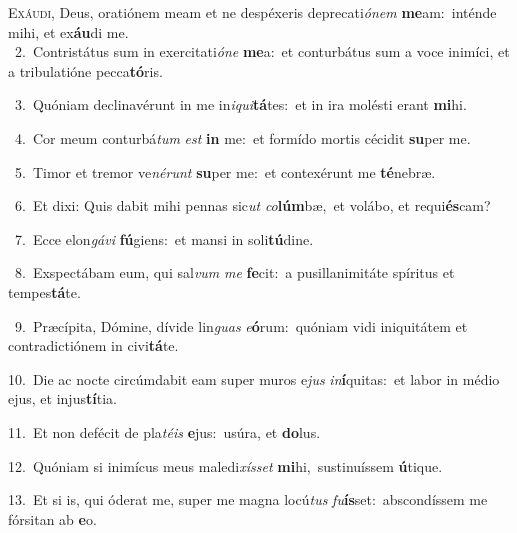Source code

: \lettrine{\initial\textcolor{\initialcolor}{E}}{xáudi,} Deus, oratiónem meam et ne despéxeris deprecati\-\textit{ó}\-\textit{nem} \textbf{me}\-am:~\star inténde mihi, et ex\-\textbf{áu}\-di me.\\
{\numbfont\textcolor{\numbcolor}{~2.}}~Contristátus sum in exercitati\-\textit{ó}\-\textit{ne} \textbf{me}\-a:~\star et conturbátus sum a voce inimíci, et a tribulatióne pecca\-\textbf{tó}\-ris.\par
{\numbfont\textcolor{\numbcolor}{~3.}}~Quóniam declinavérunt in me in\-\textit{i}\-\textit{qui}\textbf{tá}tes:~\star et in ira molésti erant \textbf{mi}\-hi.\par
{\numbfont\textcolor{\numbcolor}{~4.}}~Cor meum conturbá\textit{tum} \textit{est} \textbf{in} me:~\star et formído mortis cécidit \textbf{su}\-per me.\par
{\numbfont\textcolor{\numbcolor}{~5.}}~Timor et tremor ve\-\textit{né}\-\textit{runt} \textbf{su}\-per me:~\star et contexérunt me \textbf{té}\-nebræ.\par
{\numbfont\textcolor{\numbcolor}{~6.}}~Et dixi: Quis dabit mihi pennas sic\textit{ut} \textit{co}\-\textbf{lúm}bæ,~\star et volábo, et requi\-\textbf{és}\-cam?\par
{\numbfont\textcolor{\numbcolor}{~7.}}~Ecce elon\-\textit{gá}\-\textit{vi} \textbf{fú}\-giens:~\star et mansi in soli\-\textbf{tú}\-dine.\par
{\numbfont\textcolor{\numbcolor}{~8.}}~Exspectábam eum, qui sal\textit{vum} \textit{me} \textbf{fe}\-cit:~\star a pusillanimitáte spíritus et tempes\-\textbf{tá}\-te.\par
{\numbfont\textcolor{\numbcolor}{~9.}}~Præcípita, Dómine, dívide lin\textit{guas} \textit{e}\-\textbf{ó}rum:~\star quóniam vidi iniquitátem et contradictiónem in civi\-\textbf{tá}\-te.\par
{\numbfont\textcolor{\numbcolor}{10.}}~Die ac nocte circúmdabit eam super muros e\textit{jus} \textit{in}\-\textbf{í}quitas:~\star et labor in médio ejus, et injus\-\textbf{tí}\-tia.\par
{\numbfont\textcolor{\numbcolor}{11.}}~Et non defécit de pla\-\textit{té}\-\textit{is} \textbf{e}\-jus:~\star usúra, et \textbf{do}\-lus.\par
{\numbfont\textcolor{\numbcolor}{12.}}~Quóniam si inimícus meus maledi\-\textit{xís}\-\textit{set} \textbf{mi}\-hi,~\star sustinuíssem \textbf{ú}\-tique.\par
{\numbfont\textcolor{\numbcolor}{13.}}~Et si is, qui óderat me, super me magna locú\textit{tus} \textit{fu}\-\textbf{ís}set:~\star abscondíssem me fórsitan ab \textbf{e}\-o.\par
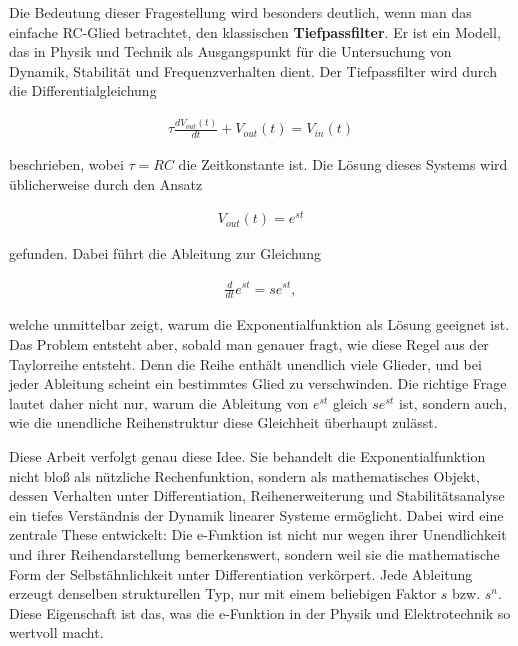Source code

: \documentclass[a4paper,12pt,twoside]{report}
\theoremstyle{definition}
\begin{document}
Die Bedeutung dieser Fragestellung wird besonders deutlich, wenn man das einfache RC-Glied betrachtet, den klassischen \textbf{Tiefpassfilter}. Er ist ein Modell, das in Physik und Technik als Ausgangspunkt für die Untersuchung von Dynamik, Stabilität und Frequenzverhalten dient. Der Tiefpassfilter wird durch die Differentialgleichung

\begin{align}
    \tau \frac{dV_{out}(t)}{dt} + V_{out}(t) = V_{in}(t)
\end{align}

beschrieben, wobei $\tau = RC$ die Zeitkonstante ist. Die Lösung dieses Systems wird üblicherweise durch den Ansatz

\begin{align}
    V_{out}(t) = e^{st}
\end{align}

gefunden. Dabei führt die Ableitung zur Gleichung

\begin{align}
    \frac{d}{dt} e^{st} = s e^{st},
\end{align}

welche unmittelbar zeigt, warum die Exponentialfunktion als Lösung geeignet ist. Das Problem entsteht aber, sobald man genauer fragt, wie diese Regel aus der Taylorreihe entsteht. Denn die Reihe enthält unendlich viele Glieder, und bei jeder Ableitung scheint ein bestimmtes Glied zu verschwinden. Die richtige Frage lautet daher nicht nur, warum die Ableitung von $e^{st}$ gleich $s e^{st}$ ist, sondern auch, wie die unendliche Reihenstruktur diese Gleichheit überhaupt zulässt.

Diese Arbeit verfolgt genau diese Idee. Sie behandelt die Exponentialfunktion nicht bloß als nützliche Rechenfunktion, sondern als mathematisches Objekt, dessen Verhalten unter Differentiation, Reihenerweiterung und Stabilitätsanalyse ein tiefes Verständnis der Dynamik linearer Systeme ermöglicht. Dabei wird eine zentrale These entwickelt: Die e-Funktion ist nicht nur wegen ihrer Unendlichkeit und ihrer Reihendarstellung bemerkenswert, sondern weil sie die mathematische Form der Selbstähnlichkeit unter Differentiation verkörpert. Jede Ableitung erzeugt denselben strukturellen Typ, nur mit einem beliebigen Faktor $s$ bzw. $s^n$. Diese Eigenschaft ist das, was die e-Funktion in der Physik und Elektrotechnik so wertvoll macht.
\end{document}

WHAT TO WORK ON: Would it be possible to reproduce the material word for word, images omitted?

ANSWER FOR THE TASK:
Source code

: \lettrine{\initial\textcolor{\initialcolor}{E}}{xáudi,} Deus, oratiónem meam et ne despéxeris deprecati\-\textit{ó}\-\textit{nem} \textbf{me}\-am:~\star inténde mihi, et ex\-\textbf{áu}\-di me.\\
{\numbfont\textcolor{\numbcolor}{~2.}}~Contristátus sum in exercitati\-\textit{ó}\-\textit{ne} \textbf{me}\-a:~\star et conturbátus sum a voce inimíci, et a tribulatióne pecca\-\textbf{tó}\-ris.\par
{\numbfont\textcolor{\numbcolor}{~3.}}~Quóniam declinavérunt in me in\-\textit{i}\-\textit{qui}\textbf{tá}tes:~\star et in ira molésti erant \textbf{mi}\-hi.\par
{\numbfont\textcolor{\numbcolor}{~4.}}~Cor meum conturbá\textit{tum} \textit{est} \textbf{in} me:~\star et formído mortis cécidit \textbf{su}\-per me.\par
{\numbfont\textcolor{\numbcolor}{~5.}}~Timor et tremor ve\-\textit{né}\-\textit{runt} \textbf{su}\-per me:~\star et contexérunt me \textbf{té}\-nebræ.\par
{\numbfont\textcolor{\numbcolor}{~6.}}~Et dixi: Quis dabit mihi pennas sic\textit{ut} \textit{co}\-\textbf{lúm}bæ,~\star et volábo, et requi\-\textbf{és}\-cam?\par
{\numbfont\textcolor{\numbcolor}{~7.}}~Ecce elon\-\textit{gá}\-\textit{vi} \textbf{fú}\-giens:~\star et mansi in soli\-\textbf{tú}\-dine.\par
{\numbfont\textcolor{\numbcolor}{~8.}}~Exspectábam eum, qui sal\textit{vum} \textit{me} \textbf{fe}\-cit:~\star a pusillanimitáte spíritus et tempes\-\textbf{tá}\-te.\par
{\numbfont\textcolor{\numbcolor}{~9.}}~Præcípita, Dómine, dívide lin\textit{guas} \textit{e}\-\textbf{ó}rum:~\star quóniam vidi iniquitátem et contradictiónem in civi\-\textbf{tá}\-te.\par
{\numbfont\textcolor{\numbcolor}{10.}}~Die ac nocte circúmdabit eam super muros e\textit{jus} \textit{in}\-\textbf{í}quitas:~\star et labor in médio ejus, et injus\-\textbf{tí}\-tia.\par
{\numbfont\textcolor{\numbcolor}{11.}}~Et non defécit de pla\-\textit{té}\-\textit{is} \textbf{e}\-jus:~\star usúra, et \textbf{do}\-lus.\par
{\numbfont\textcolor{\numbcolor}{12.}}~Quóniam si inimícus meus maledi\-\textit{xís}\-\textit{set} \textbf{mi}\-hi,~\star sustinuíssem \textbf{ú}\-tique.\par
{\numbfont\textcolor{\numbcolor}{13.}}~Et si is, qui óderat me, super me magna locú\textit{tus} \textit{fu}\-\textbf{ís}set:~\star abscondíssem me fórsitan ab \textbf{e}\-o.\par
Source code

: \documentclass[a4paper,12pt,twoside]{report}
\theoremstyle{definition}
\begin{document}
Die Bedeutung dieser Fragestellung wird besonders deutlich, wenn man das einfache RC-Glied betrachtet, den klassischen \textbf{Tiefpassfilter}. Er ist ein Modell, das in Physik und Technik als Ausgangspunkt für die Untersuchung von Dynamik, Stabilität und Frequenzverhalten dient. Der Tiefpassfilter wird durch die Differentialgleichung

\begin{align}
    \tau \frac{dV_{out}(t)}{dt} + V_{out}(t) = V_{in}(t)
\end{align}

beschrieben, wobei $\tau = RC$ die Zeitkonstante ist. Die Lösung dieses Systems wird üblicherweise durch den Ansatz

\begin{align}
    V_{out}(t) = e^{st}
\end{align}

gefunden. Dabei führt die Ableitung zur Gleichung

\begin{align}
    \frac{d}{dt} e^{st} = s e^{st},
\end{align}

welche unmittelbar zeigt, warum die Exponentialfunktion als Lösung geeignet ist. Das Problem entsteht aber, sobald man genauer fragt, wie diese Regel aus der Taylorreihe entsteht. Denn die Reihe enthält unendlich viele Glieder, und bei jeder Ableitung scheint ein bestimmtes Glied zu verschwinden. Die richtige Frage lautet daher nicht nur, warum die Ableitung von $e^{st}$ gleich $s e^{st}$ ist, sondern auch, wie die unendliche Reihenstruktur diese Gleichheit überhaupt zulässt.

Diese Arbeit verfolgt genau diese Idee. Sie behandelt die Exponentialfunktion nicht bloß als nützliche Rechenfunktion, sondern als mathematisches Objekt, dessen Verhalten unter Differentiation, Reihenerweiterung und Stabilitätsanalyse ein tiefes Verständnis der Dynamik linearer Systeme ermöglicht. Dabei wird eine zentrale These entwickelt: Die e-Funktion ist nicht nur wegen ihrer Unendlichkeit und ihrer Reihendarstellung bemerkenswert, sondern weil sie die mathematische Form der Selbstähnlichkeit unter Differentiation verkörpert. Jede Ableitung erzeugt denselben strukturellen Typ, nur mit einem beliebigen Faktor $s$ bzw. $s^n$. Diese Eigenschaft ist das, was die e-Funktion in der Physik und Elektrotechnik so wertvoll macht.
\end{document}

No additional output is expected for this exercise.